What do you do when you inherit a new project

I have done this several times over my career, and I've developed a process that works pretty well.

Immediately talk with all stakeholders

Before you're on the project, you should identify the stakeholders and sort them by rank and priority. Level, in this case, corresponds to their position, power, status, or other organizational position within the company. There are times where you'll need to talk with external stakeholders (e.g., you take over a client account - you need to speak to the principal account manager, but also the main point of contact in the client firm).

Priority depends on the reasons you're coming on the project. There are two cases typically why you'd join a project. The first version is when a new project is starting. In that case, stakeholders’ priorit8y is the folks that decided this project needs to exist, which would include the executive sponsor that's obtained funding for the project. Stakeholders may be within or external to the firm. They may also include peers who will feed upstream dependencies into the project. There may also be peers that depend on this project's output downstream.

The second case is when a project is in trouble, and stakeholders must make a leadership change. It would help if you talked to the stakeholders that caused the leadership change in this case. Your goal with these folks is to determine what the last person did, how that failed, and find any land mines you need to avoid as you try to put the project on the right track. The other folks you need to interview are the people more closely aligned with the project that will impact it on a day-to-day basis. It would help determine what they thought of the last person, what they thought of the change, and how to operate to make the project successful.

Note: You will run into people who think the change was wrong and shouldn't have been made. Usually, this opinion won't matter because, by definition, a change has already occurred, or you wouldn't be there. In this scenario, you need to determine if they're right. Senior leadership put you because they had concerns these folks didn't see in the course of their job.

The third group of people you need to interview is the actual team. While they're stakeholders in you (how you interact with them will significantly impact their jobs), think of this more as an assessment of the team.

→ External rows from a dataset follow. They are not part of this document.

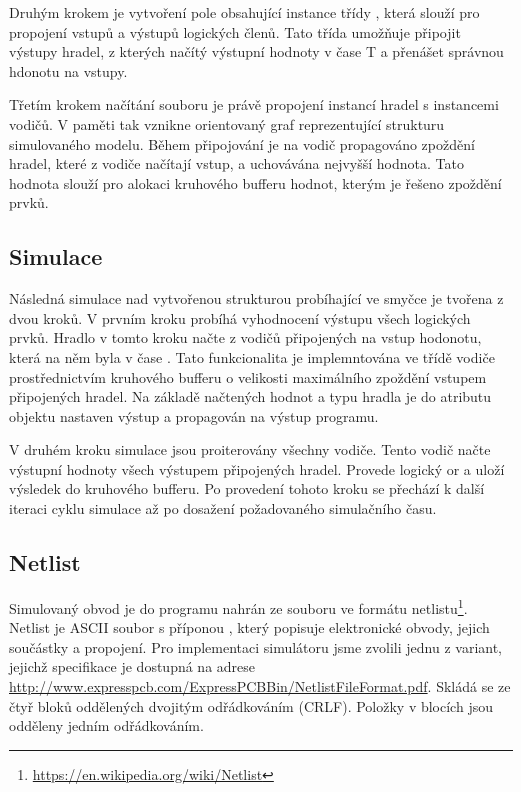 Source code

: \documentclass[11pt,a4paper]{article}
\begin{document}
			Druhým krokem je vytvoření pole obsahující instance třídy , která slouží pro propojení vstupů a výstupů logických členů. Tato třída umožňuje připojit výstupy hradel, z kterých načítý výstupní hodnoty v čase T a přenášet správnou hdonotu na vstupy.

			Třetím krokem načítání souboru je právě propojení instancí hradel s instancemi vodičů. V paměti tak vznikne orientovaný graf reprezentující strukturu simulovaného modelu. Během připojování je na vodič propagováno zpoždění hradel, které z vodiče načítají vstup, a uchovávána nejvyšší hodnota. Tato hodnota slouží pro alokaci kruhového bufferu hodnot, kterým je řešeno zpoždění prvků.

		\subsection{Simulace}
			Následná simulace nad vytvořenou strukturou probíhající ve smyčce je tvořena z dvou kroků. V prvním kroku probíhá vyhodnocení výstupu všech logických prvků. Hradlo v tomto kroku načte z vodičů připojených na vstup hodonotu, která na něm byla v čase . Tato funkcionalita je implemntována ve třídě vodiče prostřednictvím kruhového bufferu o velikosti maximálního zpoždění vstupem připojených hradel. Na základě načtených hodnot a typu hradla je do atributu objektu nastaven výstup a propagován na výstup programu.

			V druhém kroku simulace jsou proiterovány všechny vodiče. Tento vodič načte výstupní hodnoty všech výstupem připojených hradel. Provede logický or a uloží výsledek do kruhového bufferu. Po provedení tohoto kroku se přechází k další iteraci cyklu simulace až po dosažení požadovaného simulačního času.

		\subsection{Netlist}
			\label{netlist}

			Simulovaný obvod je do programu nahrán ze souboru ve formátu netlistu\footnote{\url{https://en.wikipedia.org/wiki/Netlist}}. Netlist je ASCII soubor s příponou , který popisuje elektronické obvody, jejich součástky a propojení. Pro implementaci simulátoru jsme zvolili jednu z variant, jejichž specifikace je dostupná na adrese \url{http://www.expresspcb.com/ExpressPCBBin/NetlistFileFormat.pdf}.
			Skládá se ze čtyř bloků oddělených dvojitým odřádkováním (CRLF). Položky v blocích jsou odděleny jedním odřádkováním.
\end{document}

If it's just you doing the assessment

You're on your own, and you have to do the assessment; then you're going to do you have to do it out of technical strength. Just realize that you hope you got your job because you're also good at doing the individual contributor job. The first thing you do is start to interview all team members and determine if they know how to do their job and how well they can do it. The other thing you need to ask them is for apparent problems in the project with her at people. At the same time, it's executed how it's organized communication, etc. Keep in mind that some people will try to ingratiate themselves with you by disparaging their other team members or talking themselves up. You're going to have to rely on your ability to tell facts from fiction and form a correct assessment of what the team is and what they're capable of. The next thing you need to do is take a look at her actual workout, but they've done suicide from what they tell you, you need to assess what they have done and the quality of it, the schedule it was done, and the amount of work that was done in the past preferably the recent past with all of that you should be able to assess the team and who is capable of doing one preferably I try to do this within the first week after you inherit a new team so that you can go into week two with another plan to make things better ( action plan).

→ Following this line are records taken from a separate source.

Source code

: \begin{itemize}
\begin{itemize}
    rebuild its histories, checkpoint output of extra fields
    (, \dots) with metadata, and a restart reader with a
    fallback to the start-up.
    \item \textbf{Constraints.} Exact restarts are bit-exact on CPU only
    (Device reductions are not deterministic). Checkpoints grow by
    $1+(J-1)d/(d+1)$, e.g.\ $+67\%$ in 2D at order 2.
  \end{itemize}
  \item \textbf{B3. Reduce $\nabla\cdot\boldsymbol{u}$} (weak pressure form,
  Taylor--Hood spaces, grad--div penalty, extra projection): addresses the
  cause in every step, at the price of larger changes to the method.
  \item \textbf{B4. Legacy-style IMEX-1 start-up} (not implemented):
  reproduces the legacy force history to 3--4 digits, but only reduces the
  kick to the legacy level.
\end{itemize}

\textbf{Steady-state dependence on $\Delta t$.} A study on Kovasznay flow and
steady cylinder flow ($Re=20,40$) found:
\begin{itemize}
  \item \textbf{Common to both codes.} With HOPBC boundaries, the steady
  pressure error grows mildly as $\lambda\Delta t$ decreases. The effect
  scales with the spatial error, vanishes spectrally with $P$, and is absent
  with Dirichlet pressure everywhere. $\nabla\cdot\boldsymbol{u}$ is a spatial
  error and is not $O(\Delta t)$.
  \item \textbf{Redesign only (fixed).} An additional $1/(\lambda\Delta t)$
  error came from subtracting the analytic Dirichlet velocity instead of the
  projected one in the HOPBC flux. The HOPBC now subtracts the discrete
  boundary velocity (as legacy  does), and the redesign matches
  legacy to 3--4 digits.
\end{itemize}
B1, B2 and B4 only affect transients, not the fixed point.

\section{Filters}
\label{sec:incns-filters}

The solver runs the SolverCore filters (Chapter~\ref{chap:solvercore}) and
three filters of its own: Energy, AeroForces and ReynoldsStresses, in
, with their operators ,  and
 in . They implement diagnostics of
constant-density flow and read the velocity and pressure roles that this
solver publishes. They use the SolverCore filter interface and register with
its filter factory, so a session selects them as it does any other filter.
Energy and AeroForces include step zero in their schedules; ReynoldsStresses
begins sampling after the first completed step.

If you don't have to assess on your own

If you're inheriting a large organization or you bring bringing your team over into a new ward, or you're combining teams, then you don't have to be solely responsible for the assessment. You will still have to perform your examination. In this case, take some of your top performers and the people you can trust to be fair and ask them to evaluate the team and their work. When everyone is done assessing, gather everyone to discuss evaluations and then determine what you're should do next.

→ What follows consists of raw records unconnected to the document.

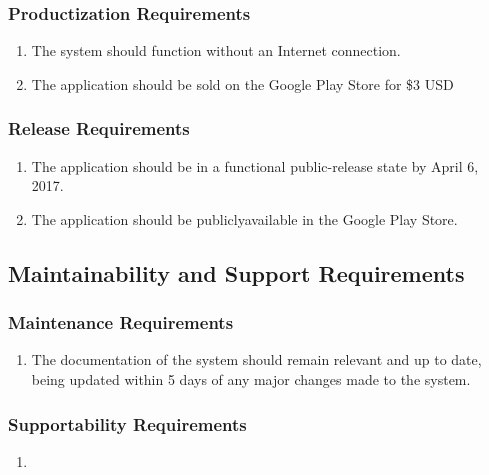 \documentclass[]{article}
\begin{document}
\subsubsection{Productization Requirements}
\label{ssub:productization_requirements}
\begin{enumerate}[{OE}1. ]
	\item The system should function without an Internet connection.
	\item The application should be sold on the Google Play Store for \$3 USD
\end{enumerate}

\subsubsection{Release Requirements}
\label{ssub:release_requirements}
\begin{enumerate}[{OE}1. ]
	\item The application should be in a functional public-release state by April 6, 2017.
	\item The application should be publicly\-available in the Google Play Store.
\end{enumerate}


\subsection{Maintainability and Support Requirements}
\label{sub:maintainability_and_support_requirements}

\subsubsection{Maintenance Requirements}
\label{ssub:maintenance_requirements}
\begin{enumerate}[{MS}1. ]
	\item The documentation of the system should remain relevant and up to date, being updated within 5 days of any major changes made to the system.
\end{enumerate}

\subsubsection{Supportability Requirements}
\label{ssub:supportability_requirements}
\begin{enumerate}[{MS}1. ]
	\item 
\end{enumerate}
\end{document}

And not be biased with just your impressions but so if everyone agrees that you know Riley isn't doing very well and it's likely Riley isn't doing very well versus you don't happen to like Riley. Hey, respective of the same person or same work from different people just let you compare different lenses and see if it's an individual having a problem with another individual or collectively this person isn't doing very well.

Things to avoid during an assessment

It would help if you avoided several major land mines while assessing.

First, you cannot refer to it as an interview. People are already going to be wary of the new manager, and as soon as you refer to it as an interview, they're going to start telling folks that "they have to re-interview for their job." This implies that they may not pass the interview and puts you in the position of being labeled a hatchet right off the bat.

Second, you can't act like an interrogator. You're trying to get people to tell you the truth, and if they fear that there will be repercussions will cause them to either outright lie to you, not tell you what you need to know, or they'll operate in fear of you. If you put them into any of those states, it will be hard or impossible to ever get to a good working relationship based on mutual respect.

Next, you can't tell them that everything they were working on is crap. Even if the work output is poor, if you're going to win them over, you're going to have to look at the entire system and figure out how you can improve the system. There may be folks that do have poor performance, but at least some (and perhaps all) of the issues are going to include the fact that the existing system and leadership allowed it.

Determine if you can make the delivery

After assessing, determine if you can make the delivery with the existing team. If you can't, take one or more of the following actions.

Actions to take

Bring in New Leadership

Where possible, bring in new leadership to help get the project on the right track. If previous leadership left, this is easy to do. It's either going to be you as the new leader on the team, or you're going to have to place a new leader on the team if they're part of your organization. I caution you not to make any immediate promotions on the unit until you can determine who can lead the team. Too often, I've seen Director reach for the lead or senior person on the team, and they're immediately promoted to fill the team leadership gap. The question is, how were those people evaluated? For example, I've taken over a team previously, and the promoted person seemed to have won it primarily on speaking volume more than anything else. The job had been given to the loudest voice in the room, which turned out to be a mistake. In this case, I reorganized the team and elevated one of the other team members who was doing the job exceptionally well and had the team's respect, but they had a much quieter prescience.

When you can bring in new leadership, it helps to leverage your network. this may be your internal network of people already at the firm - either they're already in your organization or people you've worked with but are in another business unit. Leverage your preexisting relationship to put in someone you trust but that you can also talk up as a long-standing relationship. It's good to say, "I've worked with your new lead for the past few years, and I have confidence in them," but temper it so that the new team doesn't think it's some form of nepotism and you're just placing lackeys on the team.

Review the work

This should be a step in taking over a team, but few people get down into the weeds to review the team's actual work. It doesn't mean you need to understand everything single thing they're doing, but it does let you know what kind of team they are and how they approach their work. Is there workflow buttoned up, and you can't see any room to optimize? Do they deliver quality work? How do they determine if a product has sufficient quality for what you're trying to do? How do they confirm that the product works as expected? How do they handle any customer support requests? Do they have a good reputation for working well across other business units?